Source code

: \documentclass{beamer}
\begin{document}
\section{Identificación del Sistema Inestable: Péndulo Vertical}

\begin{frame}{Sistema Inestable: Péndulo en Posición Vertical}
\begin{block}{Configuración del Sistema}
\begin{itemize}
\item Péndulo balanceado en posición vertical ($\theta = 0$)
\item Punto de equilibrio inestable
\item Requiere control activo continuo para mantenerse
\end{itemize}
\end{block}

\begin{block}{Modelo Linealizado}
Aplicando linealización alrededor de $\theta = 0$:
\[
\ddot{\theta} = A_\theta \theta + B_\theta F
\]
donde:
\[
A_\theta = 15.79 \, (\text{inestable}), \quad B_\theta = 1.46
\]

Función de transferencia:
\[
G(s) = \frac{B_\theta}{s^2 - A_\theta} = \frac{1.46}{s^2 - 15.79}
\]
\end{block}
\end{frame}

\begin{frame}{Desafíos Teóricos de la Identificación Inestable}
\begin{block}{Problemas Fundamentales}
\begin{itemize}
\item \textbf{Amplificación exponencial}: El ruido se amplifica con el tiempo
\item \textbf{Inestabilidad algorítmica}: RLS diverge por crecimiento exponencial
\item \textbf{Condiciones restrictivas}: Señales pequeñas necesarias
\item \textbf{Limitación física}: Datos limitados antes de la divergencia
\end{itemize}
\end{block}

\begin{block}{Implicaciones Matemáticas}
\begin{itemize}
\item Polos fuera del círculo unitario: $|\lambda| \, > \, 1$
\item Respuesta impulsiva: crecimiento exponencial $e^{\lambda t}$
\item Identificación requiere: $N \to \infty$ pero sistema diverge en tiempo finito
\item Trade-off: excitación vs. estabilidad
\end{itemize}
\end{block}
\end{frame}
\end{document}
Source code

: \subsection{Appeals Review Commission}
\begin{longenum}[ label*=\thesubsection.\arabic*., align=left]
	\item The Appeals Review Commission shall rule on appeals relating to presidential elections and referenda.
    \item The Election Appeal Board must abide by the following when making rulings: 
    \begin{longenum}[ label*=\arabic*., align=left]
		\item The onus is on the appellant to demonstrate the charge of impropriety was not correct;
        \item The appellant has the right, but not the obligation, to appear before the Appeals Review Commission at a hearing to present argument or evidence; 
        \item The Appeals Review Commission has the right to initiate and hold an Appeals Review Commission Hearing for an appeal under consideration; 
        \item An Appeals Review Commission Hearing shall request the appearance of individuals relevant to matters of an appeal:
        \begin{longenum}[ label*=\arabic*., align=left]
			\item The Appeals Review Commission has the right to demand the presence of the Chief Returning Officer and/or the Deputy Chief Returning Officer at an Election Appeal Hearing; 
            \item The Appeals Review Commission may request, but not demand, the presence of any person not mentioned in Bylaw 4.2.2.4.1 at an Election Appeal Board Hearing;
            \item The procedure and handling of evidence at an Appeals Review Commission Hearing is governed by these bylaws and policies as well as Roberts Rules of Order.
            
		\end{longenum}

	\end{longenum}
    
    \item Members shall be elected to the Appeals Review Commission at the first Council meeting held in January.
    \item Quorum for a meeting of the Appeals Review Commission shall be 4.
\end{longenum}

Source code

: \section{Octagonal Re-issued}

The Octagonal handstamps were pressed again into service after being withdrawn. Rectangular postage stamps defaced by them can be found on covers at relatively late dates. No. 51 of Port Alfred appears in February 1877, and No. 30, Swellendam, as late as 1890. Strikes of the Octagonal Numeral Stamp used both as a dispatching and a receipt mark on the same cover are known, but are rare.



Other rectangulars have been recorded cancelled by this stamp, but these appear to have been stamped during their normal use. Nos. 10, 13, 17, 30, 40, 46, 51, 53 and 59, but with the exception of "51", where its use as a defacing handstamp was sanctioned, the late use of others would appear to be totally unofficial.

- **Aim of the exercise**: In the records above, locate the lines holding the word "meeting". Copy each of them.

- **Reply**:
    \item Members shall be elected to the Appeals Review Commission at the first Council meeting held in January.
    \item Quorum for a meeting of the Appeals Review Commission shall be 4.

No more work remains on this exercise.